━━━━━ Records supplied ━━━━━
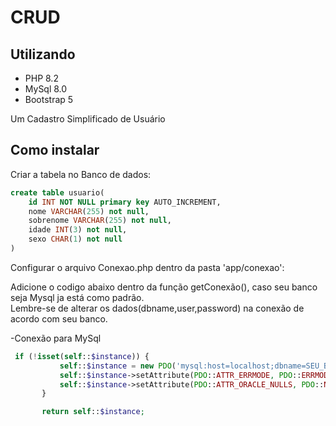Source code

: # CRUD 

## Utilizando

- PHP 8.2
- MySql 8.0
- Bootstrap 5

Um Cadastro Simplificado de Usuário 

## Como instalar 


Criar a tabela no Banco de dados:

```sql
create table usuario(
    id INT NOT NULL primary key AUTO_INCREMENT,
    nome VARCHAR(255) not null,
    sobrenome VARCHAR(255) not null,
    idade INT(3) not null,
    sexo CHAR(1) not null
)
```

Configurar o arquivo Conexao.php dentro da pasta 'app/conexao': <br>

Adicione o codigo abaixo dentro da função getConexão(), caso seu banco seja Mysql ja está como padrão.<br>
Lembre-se de alterar os dados(dbname,user,password) na conexão de acordo com seu banco.

-Conexão para MySql
```php
 if (!isset(self::$instance)) {
           self::$instance = new PDO('mysql:host=localhost;dbname=SEU_BANCO', '', '', array(PDO::MYSQL_ATTR_INIT_COMMAND => "SET NAMES utf8"));
           self::$instance->setAttribute(PDO::ATTR_ERRMODE, PDO::ERRMODE_EXCEPTION);
           self::$instance->setAttribute(PDO::ATTR_ORACLE_NULLS, PDO::NULL_EMPTY_STRING);
       }

       return self::$instance;
```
━━━━━
Problem: Copy exactly, please, the span of lines that begins at the line with "Configurar o arquivo" and ends at the last line of the data, both included.

Reply:
Configurar o arquivo Conexao.php dentro da pasta 'app/conexao': <br>

Adicione o codigo abaixo dentro da função getConexão(), caso seu banco seja Mysql ja está como padrão.<br>
Lembre-se de alterar os dados(dbname,user,password) na conexão de acordo com seu banco.

-Conexão para MySql
```php
 if (!isset(self::$instance)) {
           self::$instance = new PDO('mysql:host=localhost;dbname=SEU_BANCO', '', '', array(PDO::MYSQL_ATTR_INIT_COMMAND => "SET NAMES utf8"));
           self::$instance->setAttribute(PDO::ATTR_ERRMODE, PDO::ERRMODE_EXCEPTION);
           self::$instance->setAttribute(PDO::ATTR_ORACLE_NULLS, PDO::NULL_EMPTY_STRING);
       }

       return self::$instance;
```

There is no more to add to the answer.